Moral outrage attends the probe of the U.S. bond-market scandal






Martin Mayer

Simon & Schuster

256 pages; $23

Memory on Wall Street can be quite short. The venerable firm of Salomon Brothers, traders extraordinaire, holds steady in the firmament of the markets, if not quite in the august place it held before news broke in 1991 of Treasury bond auction scandals. Still, it's hard to believe, given the rapid rehabilitation of Salomon, that in the wake of the revelation that traders made illegal bids for government bonds -- which led to the dumping of top management and the temporary takeover by folksy billionaire Warren Buffett -- that many questioned the firm's very viability.

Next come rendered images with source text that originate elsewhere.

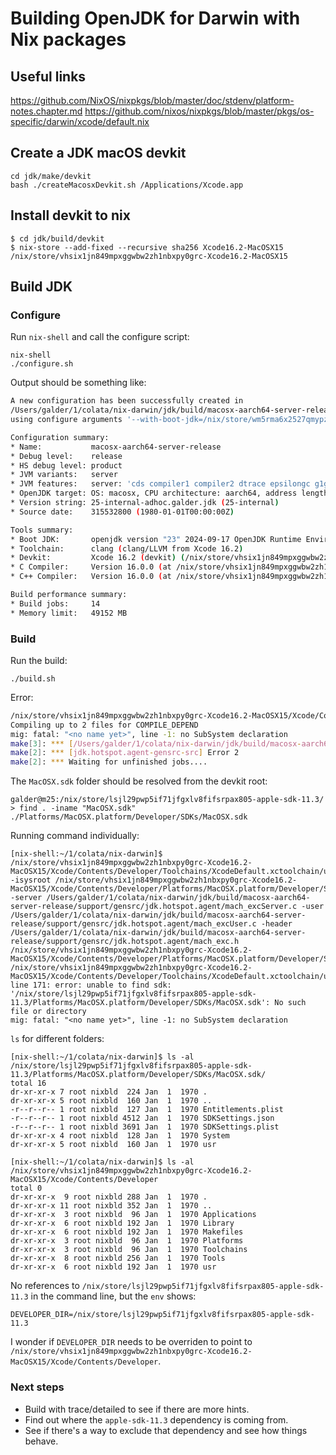 # Building OpenJDK for Darwin with Nix packages

## Useful links

https://github.com/NixOS/nixpkgs/blob/master/doc/stdenv/platform-notes.chapter.md
https://github.com/nixos/nixpkgs/blob/master/pkgs/os-specific/darwin/xcode/default.nix

## Create a JDK macOS devkit

```shell
cd jdk/make/devkit
bash ./createMacosxDevkit.sh /Applications/Xcode.app
```

## Install devkit to nix

```shell
$ cd jdk/build/devkit
$ nix-store --add-fixed --recursive sha256 Xcode16.2-MacOSX15
/nix/store/vhsix1jn849mpxggwbw2zh1nbxpy0grc-Xcode16.2-MacOSX15
```

## Build JDK

### Configure

Run `nix-shell` and call the configure script:

```shell
nix-shell
./configure.sh
```

Output should be something like:

```bash
A new configuration has been successfully created in
/Users/galder/1/colata/nix-darwin/jdk/build/macosx-aarch64-server-release
using configure arguments '--with-boot-jdk=/nix/store/wm5rma6x2527qmypzj7rwml8vf9vprgj-zulu-ca-jdk-23.0.0/zulu-23.jdk/Contents/Home --with-devkit=/nix/store/vhsix1jn849mpxggwbw2zh1nbxpy0grc-Xcode16.2-MacOSX15'.

Configuration summary:
* Name:           macosx-aarch64-server-release
* Debug level:    release
* HS debug level: product
* JVM variants:   server
* JVM features:   server: 'cds compiler1 compiler2 dtrace epsilongc g1gc jfr jni-check jvmci jvmti management parallelgc serialgc services shenandoahgc vm-structs zgc'
* OpenJDK target: OS: macosx, CPU architecture: aarch64, address length: 64
* Version string: 25-internal-adhoc.galder.jdk (25-internal)
* Source date:    315532800 (1980-01-01T00:00:00Z)

Tools summary:
* Boot JDK:       openjdk version "23" 2024-09-17 OpenJDK Runtime Environment Zulu23.28+85-CA (build 23+37) OpenJDK 64-Bit Server VM Zulu23.28+85-CA (build 23+37, mixed mode, sharing) (at /nix/store/wm5rma6x2527qmypzj7rwml8vf9vprgj-zulu-ca-jdk-23.0.0/zulu-23.jdk/Contents/Home)
* Toolchain:      clang (clang/LLVM from Xcode 16.2)
* Devkit:         Xcode 16.2 (devkit) (/nix/store/vhsix1jn849mpxggwbw2zh1nbxpy0grc-Xcode16.2-MacOSX15)
* C Compiler:     Version 16.0.0 (at /nix/store/vhsix1jn849mpxggwbw2zh1nbxpy0grc-Xcode16.2-MacOSX15/Xcode/Contents/Developer/Toolchains/XcodeDefault.xctoolchain/usr/bin/clang)
* C++ Compiler:   Version 16.0.0 (at /nix/store/vhsix1jn849mpxggwbw2zh1nbxpy0grc-Xcode16.2-MacOSX15/Xcode/Contents/Developer/Toolchains/XcodeDefault.xctoolchain/usr/bin/clang++)

Build performance summary:
* Build jobs:     14
* Memory limit:   49152 MB
```

### Build

Run the build:

```shell
./build.sh
```

Error:

```bash
/nix/store/vhsix1jn849mpxggwbw2zh1nbxpy0grc-Xcode16.2-MacOSX15/Xcode/Contents/Developer/Toolchains/XcodeDefault.xctoolchain/usr/bin/mig: line 171: error: unable to find sdk: '/nix/store/lsjl29pwp5if71jfgxlv8fifsrpax805-apple-sdk-11.3/Platforms/MacOSX.platform/Developer/SDKs/MacOSX.sdk': No such file or directory
Compiling up to 2 files for COMPILE_DEPEND
mig: fatal: "<no name yet>", line -1: no SubSystem declaration
make[3]: *** [/Users/galder/1/colata/nix-darwin/jdk/build/macosx-aarch64-server-release/support/gensrc/jdk.hotspot.agent/mach_excServer.c] Error 1
make[2]: *** [jdk.hotspot.agent-gensrc-src] Error 2
make[2]: *** Waiting for unfinished jobs....
```

The `MacOSX.sdk` folder should be resolved from the devkit root:

```
galder@m25:/nix/store/lsjl29pwp5if71jfgxlv8fifsrpax805-apple-sdk-11.3/ > find . -iname "MacOSX.sdk"
./Platforms/MacOSX.platform/Developer/SDKs/MacOSX.sdk
```

Running command individually:

```
[nix-shell:~/1/colata/nix-darwin]$ /nix/store/vhsix1jn849mpxggwbw2zh1nbxpy0grc-Xcode16.2-MacOSX15/Xcode/Contents/Developer/Toolchains/XcodeDefault.xctoolchain/usr/bin/mig -isysroot /nix/store/vhsix1jn849mpxggwbw2zh1nbxpy0grc-Xcode16.2-MacOSX15/Xcode/Contents/Developer/Platforms/MacOSX.platform/Developer/SDKs/MacOSX15.sdk -server /Users/galder/1/colata/nix-darwin/jdk/build/macosx-aarch64-server-release/support/gensrc/jdk.hotspot.agent/mach_excServer.c -user /Users/galder/1/colata/nix-darwin/jdk/build/macosx-aarch64-server-release/support/gensrc/jdk.hotspot.agent/mach_excUser.c -header /Users/galder/1/colata/nix-darwin/jdk/build/macosx-aarch64-server-release/support/gensrc/jdk.hotspot.agent/mach_exc.h /nix/store/vhsix1jn849mpxggwbw2zh1nbxpy0grc-Xcode16.2-MacOSX15/Xcode/Contents/Developer/Platforms/MacOSX.platform/Developer/SDKs/MacOSX15.sdk/usr/include/mach/mach_exc.defs
/nix/store/vhsix1jn849mpxggwbw2zh1nbxpy0grc-Xcode16.2-MacOSX15/Xcode/Contents/Developer/Toolchains/XcodeDefault.xctoolchain/usr/bin/mig: line 171: error: unable to find sdk: '/nix/store/lsjl29pwp5if71jfgxlv8fifsrpax805-apple-sdk-11.3/Platforms/MacOSX.platform/Developer/SDKs/MacOSX.sdk': No such file or directory
mig: fatal: "<no name yet>", line -1: no SubSystem declaration
```

`ls` for different folders:

```
[nix-shell:~/1/colata/nix-darwin]$ ls -al /nix/store/lsjl29pwp5if71jfgxlv8fifsrpax805-apple-sdk-11.3/Platforms/MacOSX.platform/Developer/SDKs/MacOSX.sdk/
total 16
dr-xr-xr-x 7 root nixbld  224 Jan  1  1970 .
dr-xr-xr-x 5 root nixbld  160 Jan  1  1970 ..
-r--r--r-- 1 root nixbld  127 Jan  1  1970 Entitlements.plist
-r--r--r-- 1 root nixbld 4512 Jan  1  1970 SDKSettings.json
-r--r--r-- 1 root nixbld 3691 Jan  1  1970 SDKSettings.plist
dr-xr-xr-x 4 root nixbld  128 Jan  1  1970 System
dr-xr-xr-x 5 root nixbld  160 Jan  1  1970 usr

[nix-shell:~/1/colata/nix-darwin]$ ls -al /nix/store/vhsix1jn849mpxggwbw2zh1nbxpy0grc-Xcode16.2-MacOSX15/Xcode/Contents/Developer
total 0
dr-xr-xr-x  9 root nixbld 288 Jan  1  1970 .
dr-xr-xr-x 11 root nixbld 352 Jan  1  1970 ..
dr-xr-xr-x  3 root nixbld  96 Jan  1  1970 Applications
dr-xr-xr-x  6 root nixbld 192 Jan  1  1970 Library
dr-xr-xr-x  6 root nixbld 192 Jan  1  1970 Makefiles
dr-xr-xr-x  3 root nixbld  96 Jan  1  1970 Platforms
dr-xr-xr-x  3 root nixbld  96 Jan  1  1970 Toolchains
dr-xr-xr-x  8 root nixbld 256 Jan  1  1970 Tools
dr-xr-xr-x  6 root nixbld 192 Jan  1  1970 usr
```

No references to `/nix/store/lsjl29pwp5if71jfgxlv8fifsrpax805-apple-sdk-11.3` in the command line, but the `env` shows:

```
DEVELOPER_DIR=/nix/store/lsjl29pwp5if71jfgxlv8fifsrpax805-apple-sdk-11.3
```

I wonder if `DEVELOPER_DIR` needs to be overriden to point to `/nix/store/vhsix1jn849mpxggwbw2zh1nbxpy0grc-Xcode16.2-MacOSX15/Xcode/Contents/Developer`.

### Next steps

* Build with trace/detailed to see if there are more hints.
* Find out where the `apple-sdk-11.3` dependency is coming from.
* See if there's a way to exclude that dependency and see how things behave.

That's at the crux of the difficult set of circumstances with which the multi-talented business writer Martin Mayer has to work in putting together this book. He has a scandal that, except for the fates of a few individuals, didn't rock Wall Street. (After all, the much more widely known legal troubles of Drexel Burnham Lambert, that overused symbol of 1980s excess, sank the firm, and junk-bond king Michael Milken is still of enough interest to rate an interview with Barbara Walters.)

Mr. Mayer has to probe the not widely understood, though critically important, world of the government securities market and has to explain and illuminate things such as "short squeezes" and "when-issued trading." In general, stocks are sexier than bonds.

He's right in asserting that the transgressions of Salomon in the early 1990s in the U.S. government bond market were significant ones. And his moral outrage seems on target when he dissects the firm's original assertions that the devious doings were solely the work of traders and that upper management of the firm bore no responsibility.

Mr. Mayer cites one unnamed government investigator as maintaining that the Salomon case was worse than anything that Drexel did. Using language far too salty for a daily newspaper, this person asserts that junk-bond financing took on only corporate America, while arrogant Salomon Brothers thought it could have its way at the expense of the U.S. government.

Through a notable career in book and newspaper writing, the author has rightfully won renown for casting a critical and knowledgeable eye on our financial markets and institutions and, more important, for explaining clearly the inner workings and importance of those markets.

While that talent is on display on occasion here (especially in discussing the risks of such off-balance-sheet transactions as interest-rate and foreign-currency swaps), Mr. Mayer fails in the larger task of bringing life to Salomon Brothers and the bond-auction scandals.

Most of this book is devoted to a comprehensive history of Salomon, presumably to show the changes that led to an environment in which the alleged transgressions could take place.

But Mr. Mayer's tale of Salomon's evolution into a public company, and then into possibly the biggest force on Wall Street in the 1980s, can't compare with "Liar's Poker," Michael Lewis' 1989 best seller on Salomon, in providing a vivid picture and almost visceral feel for what it was like amid all that power, money and arrogance.

To be sure, Mr. Lewis' iconoclastic account doesn't have the comprehensiveness of Mr. Mayer's history, and Mr. Lewis didn't have to cope with reporting on an ongoing legal morass. But if an important criterion for judging a book on financial topics is the ability to make the informed reader appreciate the life and blood of an organization or individual, Mr. Lewis was equal to the task and Mr. Mayer was not.

What of John Gutfreund, once called the "king of Wall Street," who was knocked from the top of Salomon by the bond auction mess? Mr. Mayer seems to have a mixed opinion, at one point seeing him as a victim of the "Peter Principle" -- a talented trader and underwriter with instincts that "had nothing to do with managing people or making policy decisions."

And Mr. Mayer places the problems at Salomon in the larger context of the 1980s ethos, when "the practice of all professions in the United States . . . moved from a context of relationships to a context of transactions. . . . This is not the real world, and if it were the real world, one would wish to change it."

Mr. Lipschutz is a writer who lives in New York.